McKendree Long abandoned his artistic dreams in the 1920s, amidst the conflict between traditionalism and modernism in the South, becoming first a Presbyterian minister and later a Baptist revivalist. While his socially prominent family would likely have been startled at this turn of events, Long was embracing a long regional tradition. Evangelical Protestantism had dominated the South since the Great Revival of the early nineteenth century, and Baptists, Methodists, and Presbyterians were the region's religious establishment, judging by cultural and moral influence. Evangelical religion prizes religious experience over other aspects of faith, offering a tangible way to deal with the burdens of sin and guilt that its Calvinist-inspired view of human nature often inculcates as well. Believers can claim God's freely given grace and rest in the assurance of salvation. This appeal of certainty, the blessed assurance of redemption, has always been a compelling quality of evangelicalism for people in times of social change and individual stress. Conviction of redemption often brings a commitment to personal morality and aspirations toward an upright life and work for the common social good (fig. 7). The Bible was the icon of faith for evangelicals like Long, the authoritative source for inspiration and daily living.
Evangelicalism wants to share the faith, placing a premium on proselytizing, and Long's decision to become not just a minister but a revivalist must be seen in this context. Southern culture has been an expressive one, and Southern life has long included a familiarity with evangelical Christianity. In Long's day, roadside signs cried out "Jesus Saves" and "Get Right with God" (fig. 8), and homes and the airwaves were filled with the singing of gospel songs, a common body of which united evangelicals in many specific denominations. Traditional Southern culture was an oral one, producing talkers -- whether storytellers, lawyers, singers, or preachers. Advocates of the gospel not only preached but also witnessed, one-to-one, to lost souls. Evangelistic campaigns were familiar to Southerners of the 1920s, among the major rituals of regional life (fig. 9). Frank Dixon, a northern observer of the South in 1900, noted that Southern Baptists had regarded "evangelism as the be-all and end-all of religion," and his observation held true long afterward. Methodist Sam Jones was the most famous Southern revival preacher of the late nineteenth century, establishing the model from which Long drew for city-wide, interdenominational services in Southern communities. Mass revivals became even more popular in the 1920s than before. Southerners could have heard not only Long preach but such well-known traveling revivalists as Mordecai Ham and Billy Sunday (fig. 10) and lesser knowns such as J. C. Bishop, the "Yodeling Cowboy Evangelist."

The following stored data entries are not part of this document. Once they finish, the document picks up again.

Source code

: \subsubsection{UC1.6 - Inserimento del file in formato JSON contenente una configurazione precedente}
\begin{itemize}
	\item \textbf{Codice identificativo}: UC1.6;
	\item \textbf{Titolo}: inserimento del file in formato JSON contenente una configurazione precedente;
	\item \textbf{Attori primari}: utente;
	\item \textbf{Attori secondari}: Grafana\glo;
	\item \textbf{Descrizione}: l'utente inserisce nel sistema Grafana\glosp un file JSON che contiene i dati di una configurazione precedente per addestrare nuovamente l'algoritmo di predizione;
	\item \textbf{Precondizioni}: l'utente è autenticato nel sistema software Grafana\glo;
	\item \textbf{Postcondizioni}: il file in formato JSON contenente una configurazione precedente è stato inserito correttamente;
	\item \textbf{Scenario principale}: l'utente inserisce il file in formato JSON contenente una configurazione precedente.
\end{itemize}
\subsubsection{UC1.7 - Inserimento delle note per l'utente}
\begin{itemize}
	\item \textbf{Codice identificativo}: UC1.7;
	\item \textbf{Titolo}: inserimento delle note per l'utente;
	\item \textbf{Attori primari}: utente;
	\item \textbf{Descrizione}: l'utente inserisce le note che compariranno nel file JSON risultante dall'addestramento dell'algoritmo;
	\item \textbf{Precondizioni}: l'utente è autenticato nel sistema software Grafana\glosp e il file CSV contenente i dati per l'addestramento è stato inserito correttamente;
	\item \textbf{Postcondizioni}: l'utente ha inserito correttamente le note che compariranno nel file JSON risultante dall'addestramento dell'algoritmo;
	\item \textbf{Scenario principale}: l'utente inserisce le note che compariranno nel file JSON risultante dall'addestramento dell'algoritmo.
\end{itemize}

Long came to his role as revivalist slowly. While studying art in London, he attended services at the Metropolitan Tabernacle, an evangelical-fundamentalist haven founded by one of the most famous Baptist ministers of the nineteenth century, Charles Spurgeon. Long was rebaptized in 1912, reaffirming his Christian faith, but with a new evangelical focus. He returned to North Carolina after that but worked as a painter, proselytizing for Southern cultural advancement more than religion. He advertised an exhibit of his work in Raleigh as that of "McKendree Long, Southern Painter," and he told the audiences viewing his work that the region needed a first-class museum and greater understanding of high art.

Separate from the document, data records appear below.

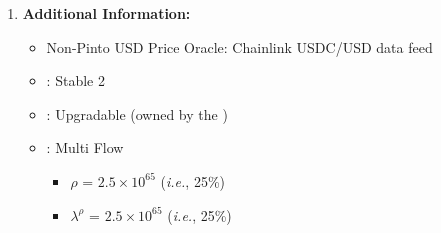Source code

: \documentclass[class=article, crop=false]{standalone}
\begin{document}
\begin{enumerate}
    \item \textbf{Additional Information:}
        \begin{itemize}
            \item Non-Pinto USD Price Oracle: Chainlink USDC/USD data feed
            \item {}: Stable 2
            \item {}: Upgradable  (owned by the )
            \item {}: Multi Flow
                \begin{itemize}
                    \item $\rho$ = $2.5 \times 10^{65}$ (\textit{i.e.}, 25\%)
                    \item $\lambda^{\rho}$ = $2.5 \times 10^{65}$ (\textit{i.e.}, 25\%)
                \end{itemize}
        \end{itemize}

\end{enumerate}
\end{document}
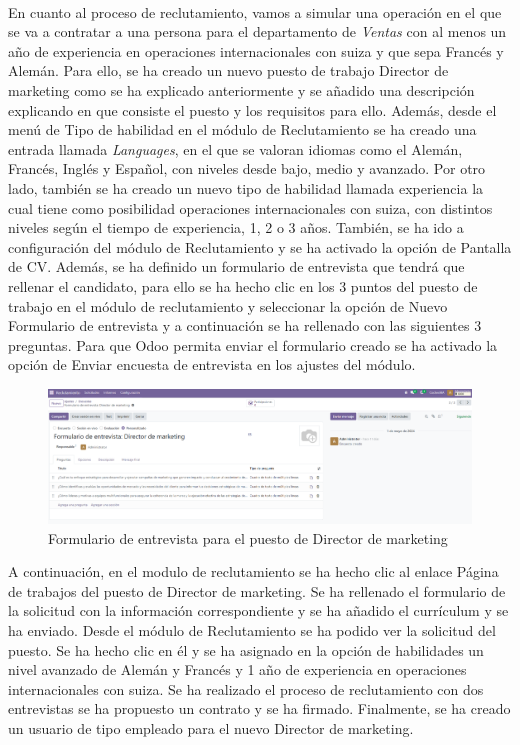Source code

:\paragraph{}
En cuanto al proceso de reclutamiento, vamos a simular una operación en el que se va a contratar a una persona para el departamento de \textit{Ventas} con al menos un año de experiencia en operaciones internacionales con suiza y que sepa Francés y Alemán. Para ello, se ha creado un nuevo puesto de trabajo Director de marketing como se ha explicado anteriormente y se añadido una descripción explicando en que consiste el puesto y los requisitos para ello. Además, desde el menú de Tipo de habilidad en el módulo de Reclutamiento se ha creado una entrada llamada \textit{Languages}, en el que se valoran idiomas como el Alemán, Francés, Inglés y Español, con niveles desde bajo, medio y avanzado. Por otro lado, también se ha creado un nuevo tipo de habilidad llamada experiencia la cual tiene como posibilidad operaciones internacionales con suiza, con distintos niveles según el tiempo de experiencia, 1, 2 o 3 años. También, se ha ido a configuración del módulo de Reclutamiento y se ha activado la opción de Pantalla de CV. Además, se ha definido un formulario de entrevista que tendrá que rellenar el candidato, para ello se ha hecho clic en los 3 puntos del puesto de trabajo en el módulo de reclutamiento y seleccionar la opción de Nuevo Formulario de entrevista y a continuación se ha rellenado con las siguientes 3 preguntas. Para que Odoo permita enviar el formulario creado se ha activado la opción de Enviar encuesta de entrevista en los ajustes del módulo.
\begin{figure}[h]
    \centering
    \includegraphics[width=1\linewidth]{fotosGestPers/image.png}
    \caption{Formulario de entrevista para el puesto de Director de marketing}
    \label{fig:enter-label}
\end{figure}
A continuación, en el modulo de reclutamiento se ha hecho clic al enlace Página de trabajos del puesto de Director de marketing. Se ha rellenado el formulario de la solicitud con la información correspondiente y se ha añadido el currículum y se ha enviado. Desde el módulo de Reclutamiento se ha podido ver la solicitud del puesto. Se ha hecho clic en él y se ha asignado en la opción de habilidades un nivel avanzado de Alemán y Francés y 1 año de experiencia en operaciones internacionales con suiza. Se ha realizado el proceso de reclutamiento con dos entrevistas se ha propuesto un contrato y se ha firmado. Finalmente, se ha creado un usuario de tipo empleado para el nuevo Director de marketing.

Gradually, as the dramatic conflicts of the 1920s developed, Long turned to evangelicalism in charting a new course for his creativity. After announcing his decision in the mid-1920s to become an evangelist, he preached high-profile revivalistic campaigns, such as the seven-week revival at Lumberton, North Carolina, in 1930. The Charlotte Observer reported that the campaign resulted in 675 professions of faith and repentance, "placing him in a class with the best of the nationally known evangelists of the last twenty years." The revival began in Lumberton's downtown Methodist church, moved to the grade-school auditorium when it grew in numbers, and relocated to a large tobacco warehouse, where it became a true community service. The Observer concluded from the revival that Long was "launched upon a career of great usefulness and success as a minister. Revealingly, the paper also noted the town's financial generosity toward Long, providing substantial contributions when it became clear he needed support. This generosity came despite "boll weevil conditions existing and mills running only on part time" in Lumberton. Long also noted that he sold sixteen of his paintings locally, earning the equivalent of two months of a preacher's salary.

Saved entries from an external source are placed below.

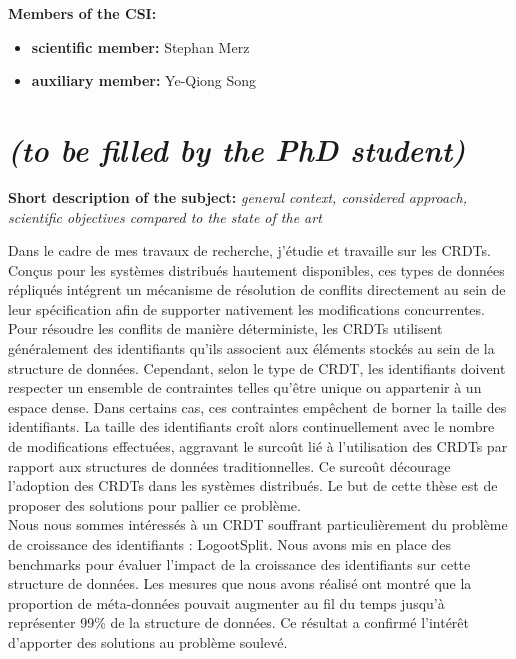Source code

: \documentclass[12pt]{article}
\newcommand{\commentaire}[1]{\small\textit{#1}}
\begin{document}
\noindent\textbf{Members of the CSI:}
\begin{itemize}
\item\textbf{scientific member:}
  Stephan Merz
\item\textbf{auxiliary member:}
  Ye-Qiong Song
\end{itemize}

\newpage
\section*{ \textit{\small (to be filled by the PhD student)}}

\noindent\textbf{Short description of the subject:}
\commentaire{%
  general context, considered approach, scientific objectives
  compared to the state of the art\\}

Dans le cadre de mes travaux de recherche, j'étudie et travaille sur les \acfp{CRDT}.
Conçus pour les systèmes distribués hautement disponibles, ces types de données répliqués intégrent un mécanisme de résolution de conflits directement au sein de leur spécification afin de supporter nativement les modifications concurrentes.
Pour résoudre les conflits de manière déterministe, les \acp{CRDT} utilisent généralement des identifiants qu'ils associent aux éléments stockés au sein de la structure de données.
Cependant, selon le type de \ac{CRDT}, les identifiants doivent respecter un ensemble de contraintes telles qu'être unique ou appartenir à un espace dense.
Dans certains cas, ces contraintes empêchent de borner la taille des identifiants.
La taille des identifiants croît alors continuellement avec le nombre de modifications effectuées, aggravant le surcoût lié à l'utilisation des \acp{CRDT} par rapport aux structures de données traditionnelles.
Ce surcoût décourage l'adoption des \acp{CRDT} dans les systèmes distribués.
Le but de cette thèse est de proposer des solutions pour pallier ce problème.
\\

Nous nous sommes intéressés à un \ac{CRDT} souffrant particulièrement du problème de croissance des identifiants : LogootSplit.
Nous avons mis en place des benchmarks pour évaluer l'impact de la croissance des identifiants sur cette structure de données.
Les mesures que nous avons réalisé ont montré que la proportion de méta-données pouvait augmenter au fil du temps jusqu'à représenter 99\% de la structure de données.
Ce résultat a confirmé l'intérêt d'apporter des solutions au problème soulevé.
\\
\end{document}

Long went through a personal crisis of sorts shortly after this revival, writing in November and December 1930 of facing a decision whether to continue his revivalistic work or turn once again to art. He noted in his journal that he prayed God would help him discern what to do. "I was assured after this prayer," he wrote, "in which God's presence seemed to fill both the room and my own soul that I should know this, too, by Christmas, 1930." He hoped that God would allow his ministry "since the whole evangelistic ministry is well-nigh on the rocks, through Modernistic persecution, and, alas, indiscreet methods by the evangels themselves in some cases."
By this time, the Great Depression had struck hard at the South. Even before the Depression, the South faced serious economic problems, with chronic overproduction of its staple crops and an abundance of landless sharecroppers and tenant farmers (fig. 11). Its leading industry, textiles, faced dim prospects in the late 1920s, from increasing competition and overproduction, and bad conditions were made worse by the collapse of export markets and declining incomes once the Depression began. On one day in 1932, authorities sold a quarter of the agricultural land in Mississippi; in the same year, a quarter of the labor force in Birmingham was unemployed. Such extreme conditions swept across the entire region, which Franklin D. Roosevelt pronounced "the nation's No. 1 economic problem."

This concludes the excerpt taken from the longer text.